My colleague Jocelyn Guyer also blogged about this topic earlier this week and I wanted to follow-up her
comments with another look at why the Governors (and many others) think it is
so critical for Congress to act sooner rather than later on an FMAP
extension.  To do that, I pulled
out a brief that
Jocelyn and I, along with our colleague here at CCF, Martha Heberlein, did back
in 2008 when the economic crisis we are currently in, began.

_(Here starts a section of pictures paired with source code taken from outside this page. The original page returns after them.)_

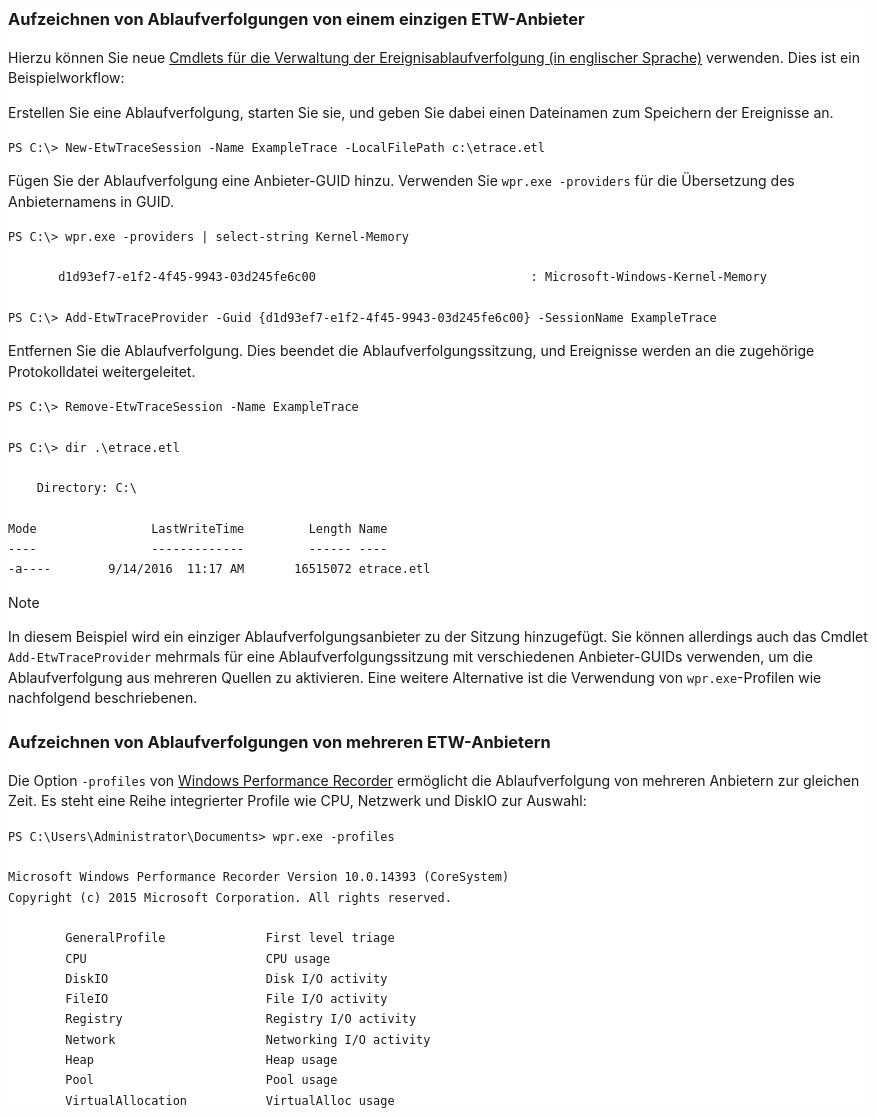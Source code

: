 ### <a name="record-traces-from-a-single-etw-provider"></a>Aufzeichnen von Ablaufverfolgungen von einem einzigen ETW-Anbieter
Hierzu können Sie neue [Cmdlets für die Verwaltung der Ereignisablaufverfolgung (in englischer Sprache)](/previous-versions/windows/it-pro/windows-8.1-and-8/hh448229(v=win.10)) verwenden. Dies ist ein Beispielworkflow:

Erstellen Sie eine Ablaufverfolgung, starten Sie sie, und geben Sie dabei einen Dateinamen zum Speichern der Ereignisse an.
```
PS C:\> New-EtwTraceSession -Name ExampleTrace -LocalFilePath c:\etrace.etl
```

Fügen Sie der Ablaufverfolgung eine Anbieter-GUID hinzu. Verwenden Sie ```wpr.exe -providers``` für die Übersetzung des Anbieternamens in GUID. 
```
PS C:\> wpr.exe -providers | select-string Kernel-Memory

       d1d93ef7-e1f2-4f45-9943-03d245fe6c00                              : Microsoft-Windows-Kernel-Memory

PS C:\> Add-EtwTraceProvider -Guid {d1d93ef7-e1f2-4f45-9943-03d245fe6c00} -SessionName ExampleTrace
```

Entfernen Sie die Ablaufverfolgung. Dies beendet die Ablaufverfolgungssitzung, und Ereignisse werden an die zugehörige Protokolldatei weitergeleitet.
```
PS C:\> Remove-EtwTraceSession -Name ExampleTrace

PS C:\> dir .\etrace.etl

    Directory: C:\

Mode                LastWriteTime         Length Name
----                -------------         ------ ----
-a----        9/14/2016  11:17 AM       16515072 etrace.etl
```
> [!NOTE]
> In diesem Beispiel wird ein einziger Ablaufverfolgungsanbieter zu der Sitzung hinzugefügt. Sie können allerdings auch das Cmdlet ```Add-EtwTraceProvider``` mehrmals für eine Ablaufverfolgungssitzung mit verschiedenen Anbieter-GUIDs verwenden, um die Ablaufverfolgung aus mehreren Quellen zu aktivieren. Eine weitere Alternative ist die Verwendung von ```wpr.exe```-Profilen wie nachfolgend beschriebenen.

### <a name="record-traces-from-multiple-etw-providers"></a>Aufzeichnen von Ablaufverfolgungen von mehreren ETW-Anbietern
Die Option ```-profiles``` von [Windows Performance Recorder](/previous-versions/windows/it-pro/windows-8.1-and-8/hh448229(v=win.10)) ermöglicht die Ablaufverfolgung von mehreren Anbietern zur gleichen Zeit. Es steht eine Reihe integrierter Profile wie CPU, Netzwerk und DiskIO zur Auswahl:
```
PS C:\Users\Administrator\Documents> wpr.exe -profiles 

Microsoft Windows Performance Recorder Version 10.0.14393 (CoreSystem)
Copyright (c) 2015 Microsoft Corporation. All rights reserved.

        GeneralProfile              First level triage
        CPU                         CPU usage
        DiskIO                      Disk I/O activity
        FileIO                      File I/O activity
        Registry                    Registry I/O activity
        Network                     Networking I/O activity
        Heap                        Heap usage
        Pool                        Pool usage
        VirtualAllocation           VirtualAlloc usage
```

[comment]: # (von Venkat Yalla.)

In this brief, we noted the astonishing progress that
states had made over the last decade in covering uninsured children and
explained that that progress was at risk due to the worsening economic climate
facing states and a dramatic increase in the number of uninsured seeking
coverage through Medicaid and CHIP. 
We cited research from the Urban Institute that found that a one
percentage point rise in the national unemployment rate can be expected to
cause the number of uninsured people to grow by 1.1 million and to increase
Medicaid and CHIP enrollment by one million (including 600,000 children and
400,000 non-elderly adults).

At the time, we considered the implications of this study
if the unemployment rate reached 7.5 percent. Today, we face an unemployment
rate of around 9.5 percent- and the model employed two years ago would suggest
that as a result, the number of people that have lost employer-based coverage
is 11.2 million; 4.7 million have likely enrolled in Medicaid or CHIP and about
5.1 million more people have become uninsured.

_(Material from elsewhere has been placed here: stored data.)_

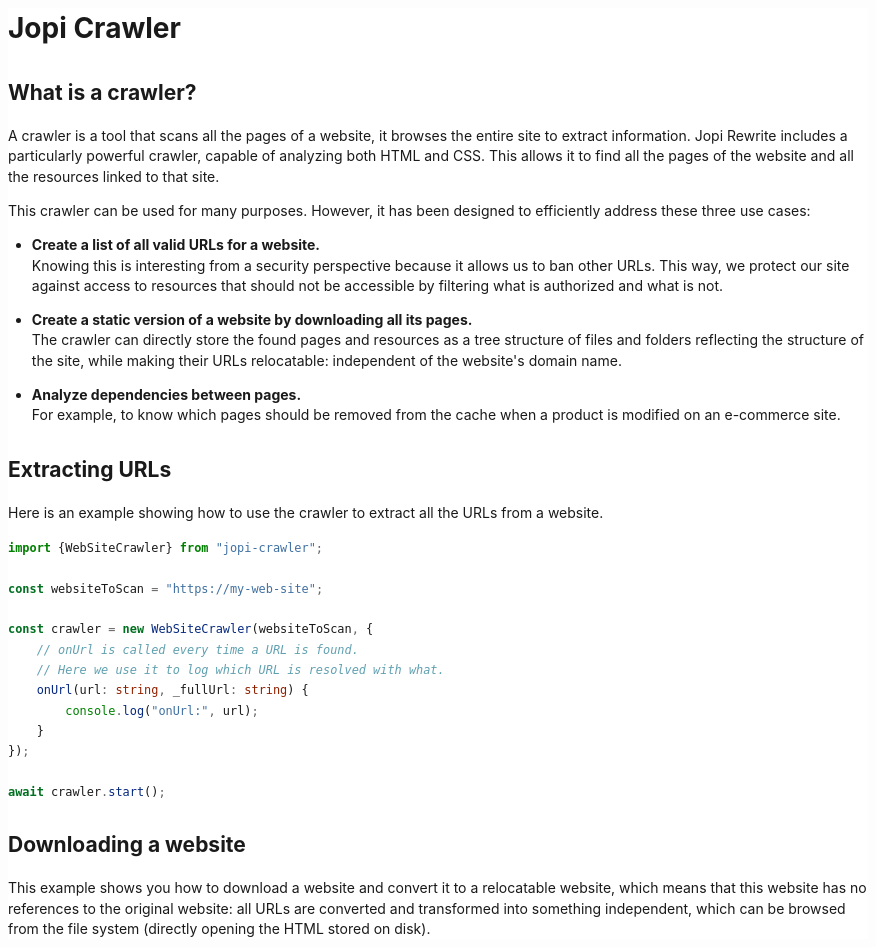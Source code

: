 # Jopi Crawler

## What is a crawler?

A crawler is a tool that scans all the pages of a website, it browses the entire site to extract information. Jopi Rewrite includes a particularly powerful crawler, capable of analyzing both HTML and CSS. This allows it to find all the pages of the website and all the resources linked to that site.

This crawler can be used for many purposes. However, it has been designed to efficiently address these three use cases:

* **Create a list of all valid URLs for a website.**  
  Knowing this is interesting from a security perspective because it allows us to ban other URLs. This way, we protect our site against access to resources that should not be accessible by filtering what is authorized and what is not.

* **Create a static version of a website by downloading all its pages.**  
  The crawler can directly store the found pages and resources as a tree structure of files and folders reflecting the structure of the site, while making their URLs relocatable: independent of the website's domain name.

* **Analyze dependencies between pages.**  
  For example, to know which pages should be removed from the cache when a product is modified on an e-commerce site.

## Extracting URLs

Here is an example showing how to use the crawler to extract all the URLs from a website.

```typescript
import {WebSiteCrawler} from "jopi-crawler";

const websiteToScan = "https://my-web-site";

const crawler = new WebSiteCrawler(websiteToScan, {
    // onUrl is called every time a URL is found.
    // Here we use it to log which URL is resolved with what.
    onUrl(url: string, _fullUrl: string) {
        console.log("onUrl:", url);
    }
});

await crawler.start();
```

## Downloading a website

This example shows you how to download a website and convert it to a relocatable
website, which means that this website has no references to the original website:
all URLs are converted and transformed into something independent, which can be
browsed from the file system (directly opening the HTML stored on disk).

In the 2008 brief, we outlined key policies that
lawmakers were considering to assist families through this crisis-
reauthorizing CHIP and temporarily increasing the federal funding for Medicaid
through increasing the FMAP.  CHIP
has been reauthorized, the FMAP was increased until the end of this fiscal year
and health care reform was been signed into law. However, the economic crisis
continues and has likely resulted in millions of more people seeking coverage
through Medicaid and CHIP just when the federal commitment to help states
weather this economic storm appears to be eroding. While help is on the horizon
in 2014 when states will receive new federal support through health reform,
states need help now to meet the unprecedented demand for publicly-funded
health care coverage.  It would be
a mistake for the federal government to turn its back on the states before our
nation has clearly pulled itself out of the recession.